The change in the n of the SiNx layers not only affects Δλi, but also the overall spectral performance of the devices. The data on Table 3 show that Δλ increases with decreasing n. As a result, the devices fabricated on SiNx layers with low n tend to have a reduced channel count compared to their counterpart on SiNx layers with high n. Nevertheless, the BW of the devices remains between 50–60% of Δλ’s value, which is important to ensure a lower device sensitivity to wavelength shift. Moreover, the IL non-uniformity across the channels and their XT decrease as n is reduced below its stoichiometric value (n =2) improving the performance of the devices.
In general, it can be said that the spectral characteristics improve with lower n, while they worsen with higher values. As a result, we can not only reduce the footprint of the devices using SiNx layers with lower n, but we can improve their performance in terms of BW and XT. In fact, the XT observed in the C-band for the N-Rich AMMI is not only better than that of the stoichiometric AMMI, but is better than the typical 15–25dB XT exhibited by other WDM devices fabricated on SOI [1, 2].
Finally, it is important to note that the IL increases for the devices that were not fabricated in the stoichiometric material because their design was not optimised for the refractive index of the corresponding SiNx. Hence, the IL can be reduced by optimising the design for the refractive index of the material layer.
3.3. AMMI width
The sensitivity of the λi shift with respect to the fabrication error in the width of the AMMI’s multimode waveguide was also studied (ΔWMDW). Figure 7 shows the experimental results obtained in both wavelength bands for the devices fabricated on the stoichiometric and N-rich SiNx. In this case, it can be observed that the AMMIs have almost a linear sensitivity Δλ/ΔWMDW close to 100pm/nm regardless of the n of the SiNx layer used. Table 4 shows that this value is comparable to the sensitivity of 100pm/nm observed on AMMIs previously reported on the SOI platform, , which in fact is already about one order of magnitude lower than that of other conventional (de)multiplexer devices .
These results confirm that SiNx AMMIs have the high tolerance to dimensional errors observed in SOI AMMIs. However, SiNx devices are known for having a considerably higher tolerance to dimensional variations due to the lower refractive index contrast between the SiNx core and the cladding. In this case, the lack of an improved tolerance can be attributed to the width of the multimode waveguide. For single mode waveguides, the refractive index change observed with dimensional variations in SOI is ≈ 6×10−2, while that observed in SiNx is one order of magnitude smaller ≈ 7×10−3. This smaller refractive index change translates into a lower sensitivity to dimensional variations in SiNx waveguides. In the case of the MDW with WMDW = 25µm, the refractive index change observed in both SOI and SiNx is negligible. As a result, comparable Δλ/ΔWMDW is expected in both platforms.

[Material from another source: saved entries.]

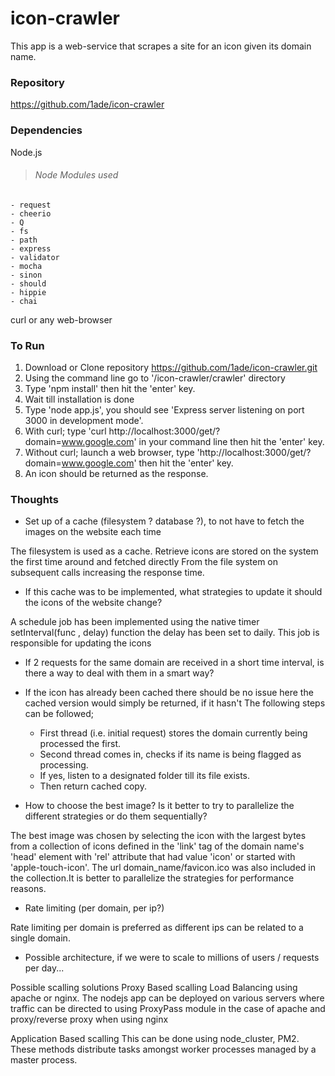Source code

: # icon-crawler
This app is a web-service that scrapes a site for an icon given its domain name.

### Repository
https://github.com/1ade/icon-crawler

### Dependencies
Node.js
> ###### Node Modules used
	- request
	- cheerio
	- Q
	- fs
	- path
	- express
	- validator
	- mocha
	- sinon
	- should
	- hippie
	- chai
curl or any web-browser

### To Run
1. Download or Clone repository https://github.com/1ade/icon-crawler.git
2. Using the command line go to '/icon-crawler/crawler' directory 
3. Type 'npm install' then hit the 'enter' key.
4. Wait till installation is done
5. Type 'node app.js', you should see 'Express server listening on port 3000 in development mode'.
6. With curl; type 'curl http://localhost:3000/get/?domain=www.google.com' in your command line then hit the 'enter' key.
7. Without curl; launch a web browser, type 'http://localhost:3000/get/?domain=www.google.com' then hit the 'enter' key.
8. An icon should be returned as the response.

### Thoughts
 - Set up of a cache (filesystem ? database ?), to not have to fetch the images on the website each time

The filesystem is used as a cache. Retrieve icons are stored on the system the first time around and fetched directly From the file system on subsequent calls increasing the response time.

- If this cache was to be implemented, what strategies to update it should the icons of the website change?

A schedule job has been implemented using the native timer setInterval(func , delay) function the delay has been set to daily.
This job is responsible for updating the icons

- If 2 requests for the same domain are received in a short time interval, is there a way to deal with them in a smart way?

- If the icon has already been cached there should be no issue here the cached version would simply be returned, if it hasn't The following steps can be followed;
	- First thread (i.e. initial request) stores the domain currently being processed the first. 
	- Second thread comes in, checks if its name is being flagged as processing.
	- If yes, listen to a designated folder till its file exists.
	- Then return cached copy.

- How to choose the best image? Is it better to try to parallelize the different strategies or do them sequentially?

The best image was chosen by selecting the icon with the largest bytes from a collection of icons defined in the 'link' tag
of the domain name's 'head' element with 'rel' attribute that had value 'icon' or started with 'apple-touch-icon'. The url domain_name/favicon.ico was also included in the collection.It is better to parallelize the strategies for performance reasons.

- Rate limiting (per domain, per ip?)

Rate limiting per domain is preferred as different ips can be related to a single domain.

- Possible architecture, if we were to scale to millions of users / requests per day...

Possible scalling solutions
Proxy Based scalling
Load Balancing using apache or nginx.
The nodejs app can be deployed on various servers where traffic can be directed to using ProxyPass module in the case of apache and proxy/reverse proxy when using nginx 

Application Based scalling
This can be done using node_cluster, PM2. These methods distribute tasks amongst worker processes managed by a master process.
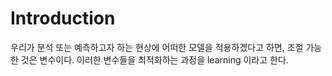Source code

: # Introduction

우리가 분석 또는 예측하고자 하는 현상에 어떠한 모델을 적용하겠다고 하면, 조절 가능한 것은 변수이다. 이러한 변수들을 최적화하는 과정을 learning 이라고 한다.
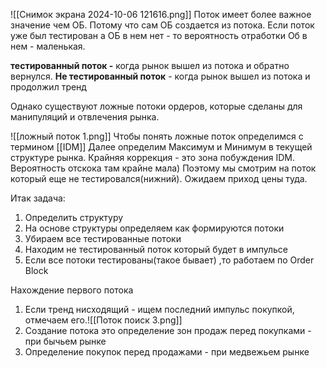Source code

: ![[Снимок экрана 2024-10-06 121616.png]]
Поток имеет более важное значение чем ОБ. Потому что сам ОБ создается из потока. Если поток уже был тестирован а ОБ в нем нет - то вероятность отработки Об в нем - маленькая.

**тестированный поток -** когда рынок вышел из потока и обратно вернулся. 
**Не тестированный поток** - когда рынок вышел из потока и продолжил тренд 

Однако существуют ложные потоки ордеров, которые сделаны для манипуляций и отвлечения рынка.

![[ложный поток 1.png]]
Чтобы понять ложные поток определимся с термином [[IDM]]
Далее определим Максимум  и Минимум в  текущей структуре рынка.
Крайняя коррекция - это зона побуждения IDM. Вероятность отскока там крайне мала) Поэтому мы смотрим на поток который еще не тестировался(нижний). 
Ожидаем приход цены туда.

Итак задача:
1.  Определить структуру
2. На основе структуры определяем как формируются потоки
3. Убираем все тестированные потоки
4. Находим не тестированный поток который будет в импульсе
5. Если все потоки тестированы(такое бывает) ,то работаем по Order Block

Нахождение первого потока
1. Если тренд нисходящий - ищем последний импульс покупкой, отмечаем его.![[Поток поиск 3.png]]
2. Cоздание потока это определение зон продаж перед покупками - при бычьем рынке
3. Определение покупок перед продажами - при медвежьем рынке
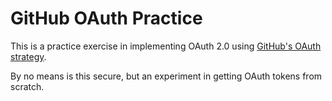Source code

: # GitHub OAuth Practice

This is a practice exercise in implementing OAuth 2.0 using [GitHub's OAuth strategy](https://developer.github.com/apps/building-oauth-apps/authorizing-oauth-apps/).

By no means is this secure, but an experiment in getting OAuth tokens from scratch.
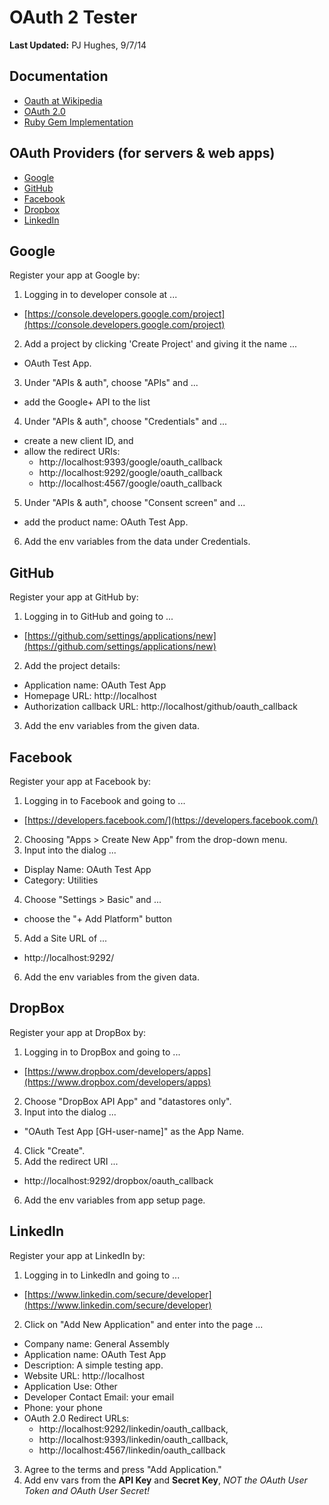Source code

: # OAuth 2 Tester

**Last Updated:** PJ Hughes, 9/7/14

## Documentation

- [Oauth at Wikipedia][oauth-wiki]
- [OAuth 2.0][oauth-home]
- [Ruby Gem Implementation][ruby-gem]

## OAuth Providers (for servers & web apps)

- [Google][google]
- [GitHub][github]
- [Facebook][facebook]
- [Dropbox][dropbox]
- [LinkedIn][linkedin]

## Google

Register your app at Google by:

1. Logging in to developer console at ...
  - [https://console.developers.google.com/project](https://console.developers.google.com/project)
2. Add a project by clicking 'Create Project' and giving it the name ...
  - OAuth Test App.
3. Under "APIs & auth", choose "APIs" and ...
  - add the Google+ API to the list
4. Under "APIs & auth", choose "Credentials" and ...
  - create a new client ID, and
  - allow the redirect URIs:
     - http://localhost:9393/google/oauth_callback
     - http://localhost:9292/google/oauth_callback
     - http://localhost:4567/google/oauth_callback
5. Under "APIs & auth", choose "Consent screen" and ...
  - add the product name: OAuth Test App.
6. Add the env variables from the data under Credentials.


## GitHub

Register your app at GitHub by:

1. Logging in to GitHub and going to ...
  - [https://github.com/settings/applications/new](https://github.com/settings/applications/new)
2. Add the project details:
  - Application name:           OAuth Test App
  - Homepage URL:               http://localhost
  - Authorization callback URL: http://localhost/github/oauth_callback
3. Add the env variables from the given data.

## Facebook

Register your app at Facebook by:

1. Logging in to Facebook and going to ...
  - [https://developers.facebook.com/](https://developers.facebook.com/)
2. Choosing "Apps > Create New App" from the drop-down menu.
3. Input into the dialog ...
  - Display Name: OAuth Test App
  - Category:     Utilities
4. Choose "Settings > Basic" and ...
  - choose the "+ Add Platform" button
5. Add a Site URL of ...
  - http://localhost:9292/
6. Add the env variables from the given data.


## DropBox

Register your app at DropBox by:

1. Logging in to DropBox and going to ...
  - [https://www.dropbox.com/developers/apps](https://www.dropbox.com/developers/apps)
2. Choose "DropBox API App" and "datastores only".
3. Input into the dialog ...
  - "OAuth Test App [GH-user-name]" as the App Name.
4. Click "Create".
5. Add the redirect URI ...
  - http://localhost:9292/dropbox/oauth_callback
6. Add the env variables from app setup page.

## LinkedIn

Register your app at LinkedIn by:

1. Logging in to LinkedIn and going to ...
  - [https://www.linkedin.com/secure/developer](https://www.linkedin.com/secure/developer)
2. Click on "Add New Application" and enter into the page ...
  - Company name:     General Assembly
  - Application name: OAuth Test App
  - Description:      A simple testing app.
  - Website URL:      http://localhost
  - Application Use:  Other
  - Developer Contact Email: your email
  - Phone:            your phone
  - OAuth 2.0 Redirect URLs:
     - http://localhost:9292/linkedin/oauth_callback,
     - http://localhost:9393/linkedin/oauth_callback,
     - http://localhost:4567/linkedin/oauth_callback
3. Agree to the terms and press "Add Application."
4. Add env vars from the **API Key** and **Secret Key**, *NOT the OAuth User Token and OAuth User Secret!*

<!-- Links -->

[oauth-wiki]: http://en.wikipedia.org/wiki/OAuth
[oauth-home]: http://oauth.net/2/
[ruby-gem]:   https://github.com/intridea/oauth2
[google]:     https://developers.google.com/accounts/docs/OAuth2WebServer
[github]:     https://developer.github.com/v3/oauth/#web-application-flow
[facebook]:   https://developers.facebook.com/docs/facebook-login/manually-build-a-login-flow/v2.1
[dropbox]:    https://www.dropbox.com/developers/blog/45/using-oauth-20-with-the-core-api
[linkedin]:   https://developer.linkedin.com/documents/authentication
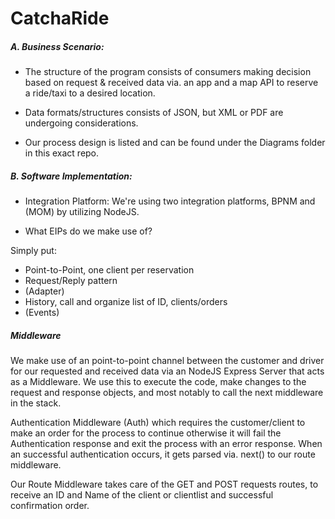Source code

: # CatchaRide

##### A. Business Scenario: 

* The structure of the program consists of consumers making decision based on request & received data via. an app and a map API to reserve a ride/taxi to a desired location. 

* Data formats/structures consists of JSON, but XML or PDF are undergoing considerations. 

* Our process design is listed and can be found under the Diagrams folder in this exact repo.


##### B. Software Implementation: 
* Integration Platform: 
We're using two integration platforms, BPNM and (MOM) by utilizing NodeJS.

* What EIPs do we make use of? 

Simply put: 

* Point-to-Point, one client per reservation
* Request/Reply pattern
* (Adapter) 
* History, call and organize list of ID, clients/orders
* (Events)


##### Middleware 

We make use of an point-to-point channel between the customer and driver for our requested and received data via an NodeJS Express Server that acts as a Middleware. 
We use this to execute the code, make changes to the request and response objects, and most notably to call the next middleware in the stack. 

 Authentication Middleware (Auth) which requires the customer/client to make an order for the process to continue otherwise it will fail the Authentication response and exit the process with an error response. When an successful authentication occurs, it gets parsed via. next() to our route middleware.

Our Route Middleware takes care of the GET and POST requests routes, to receive an ID and Name of the client or clientlist and successful confirmation order. 


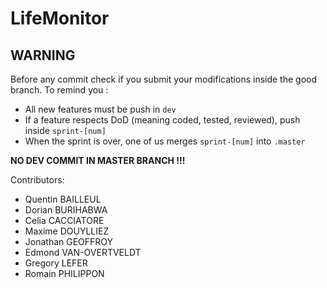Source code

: LifeMonitor
============

WARNING
-------

Before any commit check if you submit your modifications inside the good branch.
To remind you :
+ All new features must be push in `dev`
+ If a feature respects DoD (meaning coded, tested, reviewed), push inside `sprint-[num]`
+ When the sprint is over, one of us merges `sprint-[num]` into `.master`

**NO DEV COMMIT IN MASTER BRANCH !!!**

Contributors:  

* Quentin BAILLEUL
* Dorian BURIHABWA
* Celia CACCIATORE
* Maxime DOUYLLIEZ
* Jonathan GEOFFROY
* Edmond VAN-OVERTVELDT
* Gregory LEFER
* Romain PHILIPPON
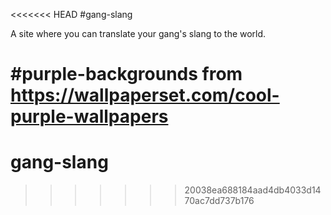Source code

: <<<<<<< HEAD
#gang-slang

A site where you can translate your gang's slang to the world.

#purple-backgrounds from https://wallpaperset.com/cool-purple-wallpapers
=======
# gang-slang
>>>>>>> 20038ea688184aad4db4033d1470ac7dd737b176
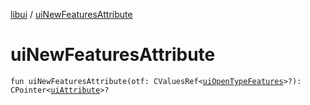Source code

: [libui](README.md) / [uiNewFeaturesAttribute](ui-new-features-attribute.md)

# uiNewFeaturesAttribute

`fun uiNewFeaturesAttribute(otf: CValuesRef<`[`uiOpenTypeFeatures`](ui-open-type-features.md)`>?): CPointer<`[`uiAttribute`](ui-attribute.md)`>?`
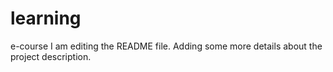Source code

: # learning
e-course
I am editing the README file. Adding some more details about the project description.
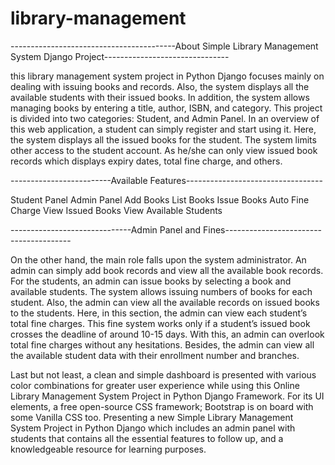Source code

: # library-management
-----------------------------------------About Simple Library Management System Django Project-------------------------------

this library management system project in Python Django focuses mainly on dealing with issuing books and records. Also, the system displays all the available students with their issued books. In addition, the system allows managing books by entering a title, author, ISBN, and category. This project is divided into two categories: Student, and Admin Panel. In an overview of this web application, a student can simply register and start using it. Here, the system displays all the issued books for the student. The system limits other access to the student account. As he/she can only view issued book records which displays expiry dates, total fine charge, and others.

-------------------------Available Features----------------------------------

Student Panel
Admin Panel
Add Books
List Books
Issue Books
Auto Fine Charge
View Issued Books
View Available Students


------------------------------Admin Panel and Fines---------------------------------------

On the other hand, the main role falls upon the system administrator. An admin can simply add book records and view all the available book records. For the students, an admin can issue books by selecting a book and available students. The system allows issuing numbers of books for each student. Also, the admin can view all the available records on issued books to the students. Here, in this section, the admin can view each student’s total fine charges. This fine system works only if a student’s issued book crosses the deadline of around 10-15 days. With this, an admin can overlook total fine charges without any hesitations. Besides, the admin can view all the available student data with their enrollment number and branches.

Last but not least, a clean and simple dashboard is presented with various color combinations for greater user experience while using this Online Library Management System Project in Python Django Framework. For its UI elements, a free open-source CSS framework; Bootstrap is on board with some Vanilla CSS too. Presenting a new Simple Library Management System Project in Python Django which includes an admin panel with students that contains all the essential features to follow up, and a knowledgeable resource for learning purposes.
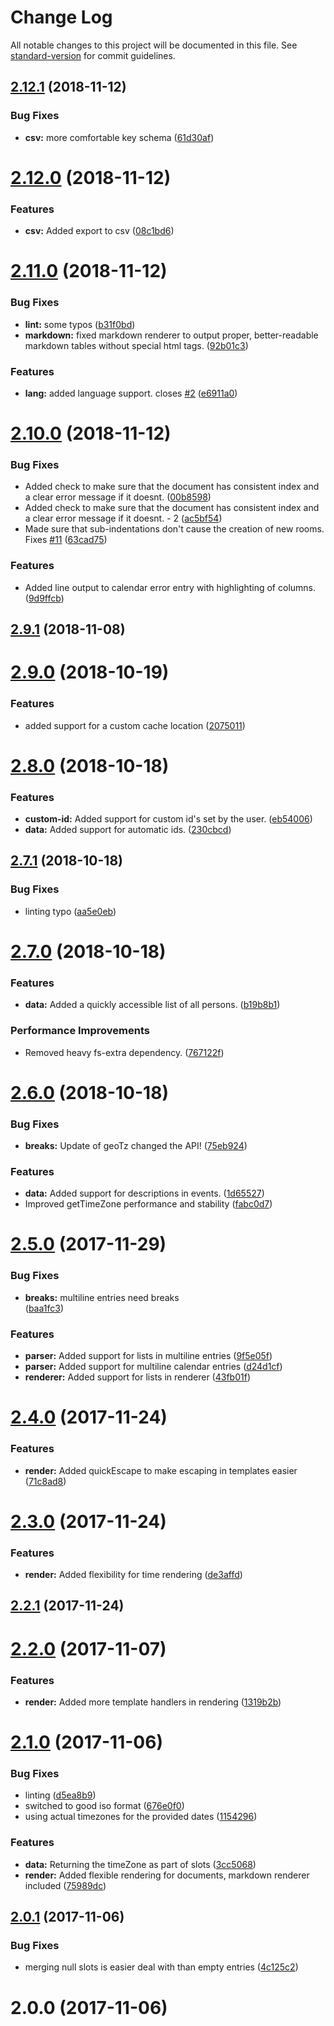 # Change Log

All notable changes to this project will be documented in this file. See [standard-version](https://github.com/conventional-changelog/standard-version) for commit guidelines.

<a name="2.12.1"></a>
## [2.12.1](https://github.com/martinheidegger/conf-cal/compare/v2.12.0...v2.12.1) (2018-11-12)


### Bug Fixes

* **csv:** more comfortable key schema ([61d30af](https://github.com/martinheidegger/conf-cal/commit/61d30af))



<a name="2.12.0"></a>
# [2.12.0](https://github.com/martinheidegger/conf-cal/compare/v2.11.0...v2.12.0) (2018-11-12)


### Features

* **csv:** Added export to csv ([08c1bd6](https://github.com/martinheidegger/conf-cal/commit/08c1bd6))



<a name="2.11.0"></a>
# [2.11.0](https://github.com/martinheidegger/conf-cal/compare/v2.10.0...v2.11.0) (2018-11-12)


### Bug Fixes

* **lint:** some typos ([b31f0bd](https://github.com/martinheidegger/conf-cal/commit/b31f0bd))
* **markdown:** fixed markdown renderer to output proper, better-readable markdown tables without special html tags. ([92b01c3](https://github.com/martinheidegger/conf-cal/commit/92b01c3))


### Features

* **lang:** added language support. closes [#2](https://github.com/martinheidegger/conf-cal/issues/2) ([e6911a0](https://github.com/martinheidegger/conf-cal/commit/e6911a0))



<a name="2.10.0"></a>
# [2.10.0](https://github.com/martinheidegger/conf-cal/compare/v2.9.1...v2.10.0) (2018-11-12)


### Bug Fixes

* Added check to make sure that the document has consistent index and a clear error message if it doesnt. ([00b8598](https://github.com/martinheidegger/conf-cal/commit/00b8598))
* Added check to make sure that the document has consistent index and a clear error message if it doesnt. - 2 ([ac5bf54](https://github.com/martinheidegger/conf-cal/commit/ac5bf54))
* Made sure that sub-indentations don't cause the creation of new rooms. Fixes [#11](https://github.com/martinheidegger/conf-cal/issues/11) ([63cad75](https://github.com/martinheidegger/conf-cal/commit/63cad75))


### Features

* Added line output to calendar error entry with highlighting of columns. ([9d9ffcb](https://github.com/martinheidegger/conf-cal/commit/9d9ffcb))



<a name="2.9.1"></a>
## [2.9.1](https://github.com/martinheidegger/conf-cal/compare/v2.9.0...v2.9.1) (2018-11-08)



<a name="2.9.0"></a>
# [2.9.0](https://github.com/martinheidegger/conf-cal/compare/v2.8.0...v2.9.0) (2018-10-19)


### Features

* added support for a custom cache location ([2075011](https://github.com/martinheidegger/conf-cal/commit/2075011))



<a name="2.8.0"></a>
# [2.8.0](https://github.com/martinheidegger/conf-cal/compare/v2.7.1...v2.8.0) (2018-10-18)


### Features

* **custom-id:** Added support for custom id's set by the user. ([eb54006](https://github.com/martinheidegger/conf-cal/commit/eb54006))
* **data:** Added support for automatic ids. ([230cbcd](https://github.com/martinheidegger/conf-cal/commit/230cbcd))



<a name="2.7.1"></a>
## [2.7.1](https://github.com/martinheidegger/conf-cal/compare/v2.7.0...v2.7.1) (2018-10-18)


### Bug Fixes

* linting typo ([aa5e0eb](https://github.com/martinheidegger/conf-cal/commit/aa5e0eb))



<a name="2.7.0"></a>
# [2.7.0](https://github.com/martinheidegger/conf-cal/compare/v2.6.0...v2.7.0) (2018-10-18)


### Features

* **data:** Added a quickly accessible list of all persons. ([b19b8b1](https://github.com/martinheidegger/conf-cal/commit/b19b8b1))


### Performance Improvements

* Removed heavy fs-extra dependency. ([767122f](https://github.com/martinheidegger/conf-cal/commit/767122f))



<a name="2.6.0"></a>
# [2.6.0](https://github.com/martinheidegger/conf-cal/compare/v2.5.0...v2.6.0) (2018-10-18)


### Bug Fixes

* **breaks:** Update of geoTz changed the API! ([75eb924](https://github.com/martinheidegger/conf-cal/commit/75eb924))


### Features

* **data:** Added support for descriptions in events. ([1d65527](https://github.com/martinheidegger/conf-cal/commit/1d65527))
* Improved getTimeZone performance and stability ([fabc0d7](https://github.com/martinheidegger/conf-cal/commit/fabc0d7))



<a name="2.5.0"></a>
# [2.5.0](https://github.com/martinheidegger/conf-cal/compare/v2.4.0...v2.5.0) (2017-11-29)


### Bug Fixes

* **breaks:** multiline entries need breaks <br> ([baa1fc3](https://github.com/martinheidegger/conf-cal/commit/baa1fc3))


### Features

* **parser:** Added support for lists in multiline entries ([9f5e05f](https://github.com/martinheidegger/conf-cal/commit/9f5e05f))
* **parser:** Added support for multiline calendar entries ([d24d1cf](https://github.com/martinheidegger/conf-cal/commit/d24d1cf))
* **renderer:** Added support for lists in renderer ([43fb01f](https://github.com/martinheidegger/conf-cal/commit/43fb01f))



<a name="2.4.0"></a>
# [2.4.0](https://github.com/martinheidegger/conf-cal/compare/v2.3.0...v2.4.0) (2017-11-24)


### Features

* **render:** Added quickEscape to make escaping in templates easier ([71c8ad8](https://github.com/martinheidegger/conf-cal/commit/71c8ad8))



<a name="2.3.0"></a>
# [2.3.0](https://github.com/martinheidegger/conf-cal/compare/v2.2.1...v2.3.0) (2017-11-24)


### Features

* **render:** Added flexibility for time rendering ([de3affd](https://github.com/martinheidegger/conf-cal/commit/de3affd))



<a name="2.2.1"></a>
## [2.2.1](https://github.com/martinheidegger/conf-cal/compare/v2.2.0...v2.2.1) (2017-11-24)



<a name="2.2.0"></a>
# [2.2.0](https://github.com/martinheidegger/conf-cal/compare/v2.1.0...v2.2.0) (2017-11-07)


### Features

* **render:** Added more template handlers in rendering ([1319b2b](https://github.com/martinheidegger/conf-cal/commit/1319b2b))



<a name="2.1.0"></a>
# [2.1.0](https://github.com/martinheidegger/conf-cal/compare/v2.0.1...v2.1.0) (2017-11-06)


### Bug Fixes

* linting ([d5ea8b9](https://github.com/martinheidegger/conf-cal/commit/d5ea8b9))
* switched to good iso format ([676e0f0](https://github.com/martinheidegger/conf-cal/commit/676e0f0))
* using actual timezones for the provided dates ([1154296](https://github.com/martinheidegger/conf-cal/commit/1154296))


### Features

* **data:** Returning the timeZone as part of slots ([3cc5068](https://github.com/martinheidegger/conf-cal/commit/3cc5068))
* **render:** Added flexible rendering for documents, markdown renderer included ([75989dc](https://github.com/martinheidegger/conf-cal/commit/75989dc))



<a name="2.0.1"></a>
## [2.0.1](https://github.com/martinheidegger/conf-cal/compare/v2.0.0...v2.0.1) (2017-11-06)


### Bug Fixes

* merging null slots is easier deal with than empty entries ([4c125c2](https://github.com/martinheidegger/conf-cal/commit/4c125c2))



<a name="2.0.0"></a>
# 2.0.0 (2017-11-06)
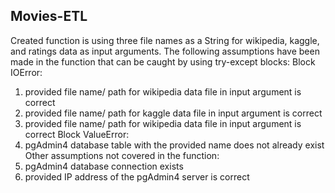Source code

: ## Movies-ETL
Created function is using three file names as a String for wikipedia, kaggle, and ratings data as input arguments. The following assumptions have been made in the function that can be caught by using try-except blocks:
Block IOError:
1. provided file name/ path for wikipedia data file in input argument is correct
2. provided file name/ path for kaggle data file in input argument is correct
3. provided file name/ path for wikipedia data file in input argument is correct
Block ValueError:
4. pgAdmin4 database table with the provided name does not already exist 
Other assumptions not covered in the function:
5. pgAdmin4 database connection exists 
6. provided IP address of the pgAdmin4 server is correct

The sensitivity could be potentially reduced by increasing WMDW in order to decrease further the refractive index sensitivity of the multimode waveguide, but that would mean increasing the overall footprint of the devices as Li scales with WMDW2.
Figure 8 shows the central wavelength (λi) measured for the different AMMI devices as a function of temperature. It can be observed that in all cases λi increases its value as the temperature increases resulting in wavelength shifts (Δλ/ΔT) between 5 and 50pm/°C that depend on the n of the SiNx layer. The devices fabricated on the stoichiometric material have the lowest shift around 10pm/°C in both wavelength bands. On the other hand, Δλ/ΔT is higher for the devices fabricated on the N-rich layer with values close to 30pm/°C probably due to the presence of dangling bonds. Similarly, Δλ/ΔT reaches values almost as high as 50pm/°C for the devices on the Si-rich layer due to the presence of dangling bonds and the increased amount of Si atoms with a high thermo-optic coefficient within the material.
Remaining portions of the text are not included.